(Stored entries)
━━━━

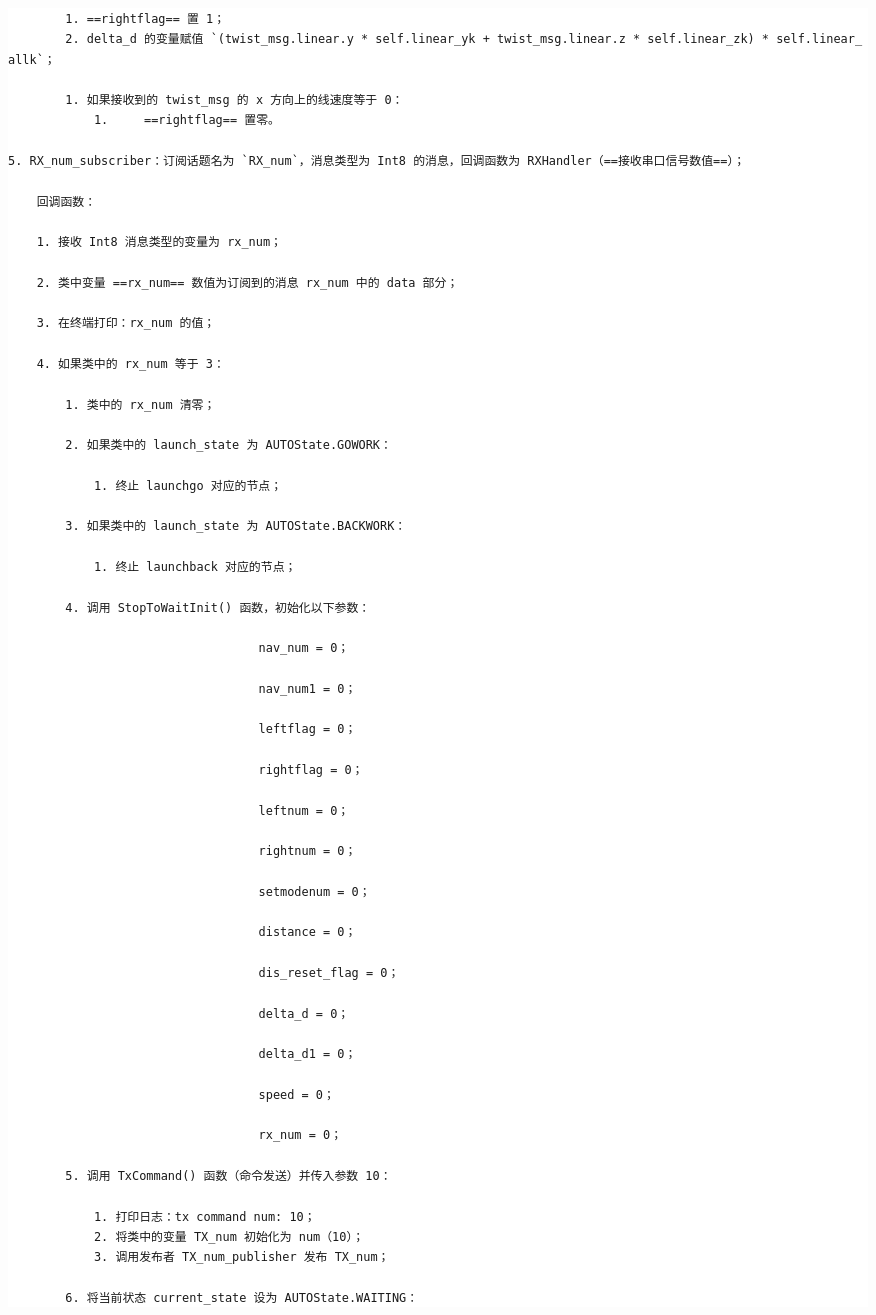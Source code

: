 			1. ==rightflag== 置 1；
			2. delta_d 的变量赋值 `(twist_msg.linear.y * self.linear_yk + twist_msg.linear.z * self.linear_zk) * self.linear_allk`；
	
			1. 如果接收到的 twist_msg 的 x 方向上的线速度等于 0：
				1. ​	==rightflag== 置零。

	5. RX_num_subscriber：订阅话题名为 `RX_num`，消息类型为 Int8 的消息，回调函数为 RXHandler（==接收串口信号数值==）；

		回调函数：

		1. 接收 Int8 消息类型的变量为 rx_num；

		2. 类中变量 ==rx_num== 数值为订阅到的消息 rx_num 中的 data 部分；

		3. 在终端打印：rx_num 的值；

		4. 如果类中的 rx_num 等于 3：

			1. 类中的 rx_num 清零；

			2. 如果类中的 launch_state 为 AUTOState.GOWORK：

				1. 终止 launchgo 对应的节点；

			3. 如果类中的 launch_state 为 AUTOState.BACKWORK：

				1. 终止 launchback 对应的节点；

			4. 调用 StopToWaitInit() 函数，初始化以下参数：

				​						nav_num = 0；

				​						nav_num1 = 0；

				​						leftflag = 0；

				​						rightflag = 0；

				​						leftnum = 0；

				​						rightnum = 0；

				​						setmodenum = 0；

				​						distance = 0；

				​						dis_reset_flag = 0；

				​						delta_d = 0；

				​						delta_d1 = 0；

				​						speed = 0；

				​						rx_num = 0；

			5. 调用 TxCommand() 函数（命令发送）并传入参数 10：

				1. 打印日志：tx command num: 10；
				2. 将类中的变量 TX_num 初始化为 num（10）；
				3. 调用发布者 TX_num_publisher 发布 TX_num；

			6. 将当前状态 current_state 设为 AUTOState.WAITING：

━━━━

_Task instructions:_ All the records above need to be given again word for word. Skip the pictures.

_Response to this exercise:_
Source code

: 			1. ==rightflag== 置 1；
			2. delta_d 的变量赋值 `(twist_msg.linear.y * self.linear_yk + twist_msg.linear.z * self.linear_zk) * self.linear_allk`；
	
			1. 如果接收到的 twist_msg 的 x 方向上的线速度等于 0：
				1. ​	==rightflag== 置零。

	5. RX_num_subscriber：订阅话题名为 `RX_num`，消息类型为 Int8 的消息，回调函数为 RXHandler（==接收串口信号数值==）；

		回调函数：

		1. 接收 Int8 消息类型的变量为 rx_num；

		2. 类中变量 ==rx_num== 数值为订阅到的消息 rx_num 中的 data 部分；

		3. 在终端打印：rx_num 的值；

		4. 如果类中的 rx_num 等于 3：

			1. 类中的 rx_num 清零；

			2. 如果类中的 launch_state 为 AUTOState.GOWORK：

				1. 终止 launchgo 对应的节点；

			3. 如果类中的 launch_state 为 AUTOState.BACKWORK：

				1. 终止 launchback 对应的节点；

			4. 调用 StopToWaitInit() 函数，初始化以下参数：

				​						nav_num = 0；

				​						nav_num1 = 0；

				​						leftflag = 0；

				​						rightflag = 0；

				​						leftnum = 0；

				​						rightnum = 0；

				​						setmodenum = 0；

				​						distance = 0；

				​						dis_reset_flag = 0；

				​						delta_d = 0；

				​						delta_d1 = 0；

				​						speed = 0；

				​						rx_num = 0；

			5. 调用 TxCommand() 函数（命令发送）并传入参数 10：

				1. 打印日志：tx command num: 10；
				2. 将类中的变量 TX_num 初始化为 num（10）；
				3. 调用发布者 TX_num_publisher 发布 TX_num；

			6. 将当前状态 current_state 设为 AUTOState.WAITING：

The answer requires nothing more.